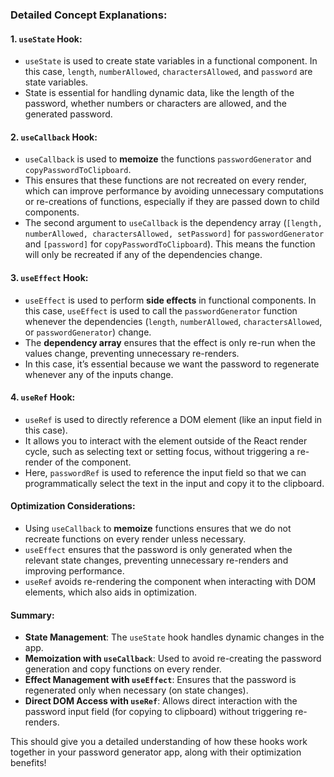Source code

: ### Detailed Concept Explanations:

#### **1. `useState` Hook**:

- `useState` is used to create state variables in a functional component. In this case, `length`, `numberAllowed`, `charactersAllowed`, and `password` are state variables.
- State is essential for handling dynamic data, like the length of the password, whether numbers or characters are allowed, and the generated password.

#### **2. `useCallback` Hook**:

- `useCallback` is used to **memoize** the functions `passwordGenerator` and `copyPasswordToClipboard`.
- This ensures that these functions are not recreated on every render, which can improve performance by avoiding unnecessary computations or re-creations of functions, especially if they are passed down to child components.
- The second argument to `useCallback` is the dependency array (`[length, numberAllowed, charactersAllowed, setPassword]` for `passwordGenerator` and `[password]` for `copyPasswordToClipboard`). This means the function will only be recreated if any of the dependencies change.

#### **3. `useEffect` Hook**:

- `useEffect` is used to perform **side effects** in functional components. In this case, `useEffect` is used to call the `passwordGenerator` function whenever the dependencies (`length`, `numberAllowed`, `charactersAllowed`, or `passwordGenerator`) change.
- The **dependency array** ensures that the effect is only re-run when the values change, preventing unnecessary re-renders.
- In this case, it’s essential because we want the password to regenerate whenever any of the inputs change.

#### **4. `useRef` Hook**:

- `useRef` is used to directly reference a DOM element (like an input field in this case).
- It allows you to interact with the element outside of the React render cycle, such as selecting text or setting focus, without triggering a re-render of the component.
- Here, `passwordRef` is used to reference the input field so that we can programmatically select the text in the input and copy it to the clipboard.

#### **Optimization Considerations**:

- Using `useCallback` to **memoize** functions ensures that we do not recreate functions on every render unless necessary.
- `useEffect` ensures that the password is only generated when the relevant state changes, preventing unnecessary re-renders and improving performance.
- `useRef` avoids re-rendering the component when interacting with DOM elements, which also aids in optimization.

#### **Summary**:

- **State Management**: The `useState` hook handles dynamic changes in the app.
- **Memoization with `useCallback`**: Used to avoid re-creating the password generation and copy functions on every render.
- **Effect Management with `useEffect`**: Ensures that the password is regenerated only when necessary (on state changes).
- **Direct DOM Access with `useRef`**: Allows direct interaction with the password input field (for copying to clipboard) without triggering re-renders.

This should give you a detailed understanding of how these hooks work together in your password generator app, along with their optimization benefits!
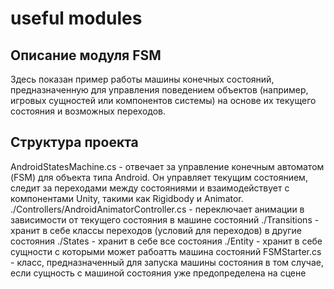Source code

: # useful modules

## Описание модуля FSM
Здесь показан пример работы машины конечных состояний, предназначенную для управления поведением объектов (например, игровых сущностей или компонентов системы) на основе их текущего состояния и возможных переходов.

## Структура проекта
AndroidStatesMachine.cs - отвечает за управление конечным автоматом (FSM) для объекта типа Android. Он управляет текущим состоянием, следит за переходами между состояниями и взаимодействует с компонентами Unity, такими как Rigidbody и Animator.
./Controllers/AndroidAnimatorController.cs - переключает анимации в зависимости от текущего состояния в машине состояний
./Transitions - хранит в себе классы переходов (условий для переходов) в другие состояния
./States - хранит в себе все состояния
./Entity - хранит в себе сущности с которыми может рабоатть машина состояний
FSMStarter.cs - класс, предназначенный для запуска машины состояния в том случае, если сущность с машиной состояния уже предопределена на сцене
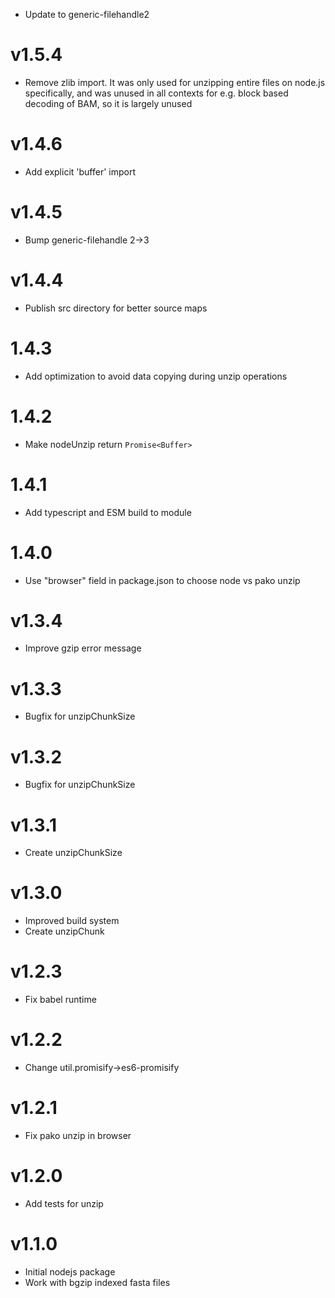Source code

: - Update to generic-filehandle2

# v1.5.4

- Remove zlib import. It was only used for unzipping entire files on node.js
  specifically, and was unused in all contexts for e.g. block based decoding of
  BAM, so it is largely unused

# v1.4.6

- Add explicit 'buffer' import

# v1.4.5

- Bump generic-filehandle 2->3

# v1.4.4

- Publish src directory for better source maps

# 1.4.3

- Add optimization to avoid data copying during unzip operations

# 1.4.2

- Make nodeUnzip return `Promise<Buffer>`

# 1.4.1

- Add typescript and ESM build to module

# 1.4.0

- Use "browser" field in package.json to choose node vs pako unzip

# v1.3.4

- Improve gzip error message

# v1.3.3

- Bugfix for unzipChunkSize

# v1.3.2

- Bugfix for unzipChunkSize

# v1.3.1

- Create unzipChunkSize

# v1.3.0

- Improved build system
- Create unzipChunk

# v1.2.3

- Fix babel runtime

# v1.2.2

- Change util.promisify->es6-promisify

# v1.2.1

- Fix pako unzip in browser

# v1.2.0

- Add tests for unzip

# v1.1.0

- Initial nodejs package
- Work with bgzip indexed fasta files
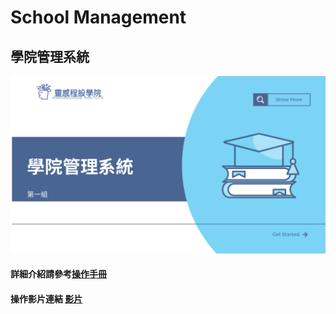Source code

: # School Management
## 學院管理系統
![image](https://github.com/Ruruko1999/SchoolManagement/blob/main/%E5%AD%B8%E9%99%A2%E7%AE%A1%E7%90%86%E7%B3%BB%E7%B5%B1%E5%B0%81%E9%9D%A2.png)

#### 詳細介紹請參考[操作手冊](https://github.com/Ruruko1999/SchoolManagement/blob/main/%E5%AD%B8%E9%99%A2%E7%AE%A1%E7%90%86%E7%B3%BB%E7%B5%B1.pdf)
#### 操作影片連結 [影片](https://youtu.be/Bil3ytVJMs0)
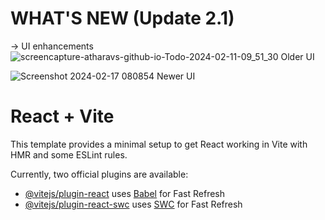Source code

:
# WHAT'S NEW (Update 2.1)
-> UI enhancements
![screencapture-atharavs-github-io-Todo-2024-02-11-09_51_30](https://github.com/AtHaRaVs/Todo/assets/99896281/9b5d6ac8-b0a5-45a7-ba8f-4cd4650e72bc)
Older UI 

![Screenshot 2024-02-17 080854](https://github.com/AtHaRaVs/Todo/assets/99896281/133bac9e-ebc4-401a-b66f-86962178f37b)
Newer UI




# React + Vite

This template provides a minimal setup to get React working in Vite with HMR and some ESLint rules.

Currently, two official plugins are available:

- [@vitejs/plugin-react](https://github.com/vitejs/vite-plugin-react/blob/main/packages/plugin-react/README.md) uses [Babel](https://babeljs.io/) for Fast Refresh
- [@vitejs/plugin-react-swc](https://github.com/vitejs/vite-plugin-react-swc) uses [SWC](https://swc.rs/) for Fast Refresh
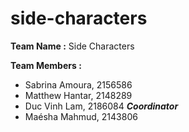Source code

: # side-characters

**Team Name :** 
Side Characters

**Team Members :**
* Sabrina Amoura, 2156586
* Matthew Hantar, 2148289
* Duc Vinh Lam, 2186084 ***Coordinator***
* Maésha Mahmud, 2143806
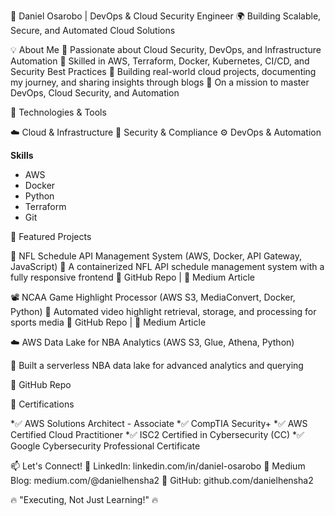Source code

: 
🚀 Daniel Osarobo | DevOps & Cloud Security Engineer
🌍 Building Scalable, Secure, and Automated Cloud Solutions


💡 About Me
🔹 Passionate about Cloud Security, DevOps, and Infrastructure Automation
🔹 Skilled in AWS, Terraform, Docker, Kubernetes, CI/CD, and Security Best Practices
🔹 Building real-world cloud projects, documenting my journey, and sharing insights through blogs
🔹 On a mission to master DevOps, Cloud Security, and Automation

🔨 Technologies & Tools

☁️ Cloud & Infrastructure
🔐 Security & Compliance
⚙️ DevOps & Automation

**Skills**
*   AWS 
*   Docker
*   Python
*   Terraform
*   Git


📌 Featured Projects


🚀 NFL Schedule API Management System (AWS, Docker, API Gateway, JavaScript)
📌 A containerized NFL API schedule management system with a fully responsive frontend
🔗 GitHub Repo | 🔗 Medium Article


📽️ NCAA Game Highlight Processor (AWS S3, MediaConvert, Docker, Python)
📌 Automated video highlight retrieval, storage, and processing for sports media
🔗 GitHub Repo | 🔗 Medium Article


☁️ AWS Data Lake for NBA Analytics (AWS S3, Glue, Athena, Python)

📌 Built a serverless NBA data lake for advanced analytics and querying

🔗 GitHub Repo

📜 Certifications

*✅ AWS Solutions Architect - Associate
*✅ CompTIA Security+
*✅ AWS Certified Cloud Practitioner
*✅ ISC2 Certified in Cybersecurity (CC)
*✅ Google Cybersecurity Professional Certificate


📫 Let's Connect!
📌 LinkedIn: linkedin.com/in/daniel-osarobo
📌 Medium Blog: medium.com/@danielhensha2
📌 GitHub: github.com/danielhensha2

🔥 "Executing, Not Just Learning!" 🔥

■ ■ ■

What to do
Select every line in the records above that contains the word "files".

Task result
- Remove zlib import. It was only used for unzipping entire files on node.js
- Work with bgzip indexed fasta files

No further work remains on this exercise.